Querendo ou Não

(2025) ‧ 1h37

Quando a família tira a vida dos trilhos

Giovanni Paoli

Muitos filmes de comédia se enfraquecem ao proporem dinâmicas familiares com traços de perfeição exagerados ou conflitos forçados que não geram verdade alguma. Definitivamente, esse não é o caso de Querendo ou Não, onde o diretor Gianni Di Gregorio consegue nos mostrar que os sentimentos entre pessoas do mesmo sangue, muitas vezes, são camuflados pelos conflitos envolvidos na personalidade de cada personagem dessa história.

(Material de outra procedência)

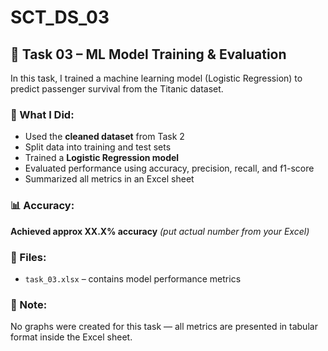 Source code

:# SCT_DS_03
## 🤖 Task 03 – ML Model Training & Evaluation

In this task, I trained a machine learning model (Logistic Regression) to predict passenger survival from the Titanic dataset.

### 📌 What I Did:
- Used the **cleaned dataset** from Task 2
- Split data into training and test sets
- Trained a **Logistic Regression model**
- Evaluated performance using accuracy, precision, recall, and f1-score
- Summarized all metrics in an Excel sheet

### 📊 Accuracy:
**Achieved approx XX.X% accuracy** *(put actual number from your Excel)*

### 📁 Files:
- `task_03.xlsx` – contains model performance metrics

### 📝 Note:
No graphs were created for this task — all metrics are presented in tabular format inside the Excel sheet.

O longa começa nos apresentando Helmut, um professor universitário que acaba tendo com uma de suas alunas muito mais do que debates sobre Dante ou filosofia em geral. Mas o desenrolar do filme, logo no início, não foca nessa relação, e sim em nos apresentar a vida de Professore, interpretado pelo próprio diretor, que mora em um bairro tradicional italiano, regado de calmaria, em um ambiente que combina perfeitamente com sua personalidade pacífica e pouco aventureira. De repente, Querendo ou Não nos entrega mais uma de suas quebras de expectativa, quando Sofia avisa ao pai, o Professore, que está a caminho de volta para a casa dele após ser traída pelo marido. Ele mesmo, Helmut.

A dinâmica passa a ser, então, o convívio entre pai e filha e avô e netos. O professor aposentado tem sua vida tirada dos trilhos no momento em que precisa conviver com duas crianças e suas tradicionais traquinagens, algumas muito exageradas, principalmente no personagem Tommaso, o filho mais novo. Essa conexão entre o avô e as duas crianças caminha bem e consegue sustentar a premissa do longa, mas não é possível dizer o mesmo da relação entre pai e filha, muito menos entre mãe e filhos. O luto de Sofia, a esposa traída, é representado principalmente pela raiva e pelo isolamento. Pouco se vê de sentimentos mais aflorados que poderiam dar camadas mais interessantes à personagem. O comportamento mais frio de Sofia pode até ser justificado pela maneira como foi criada, mas o filme engasga em alguns momentos ao tentar relembrar o passado, sem nunca avançar nessa linha que seria fundamental para abraçarmos de vez as dores da personagem, que em tela se mostra apenas uma pessoa mal-humorada e até distante dos próprios filhos.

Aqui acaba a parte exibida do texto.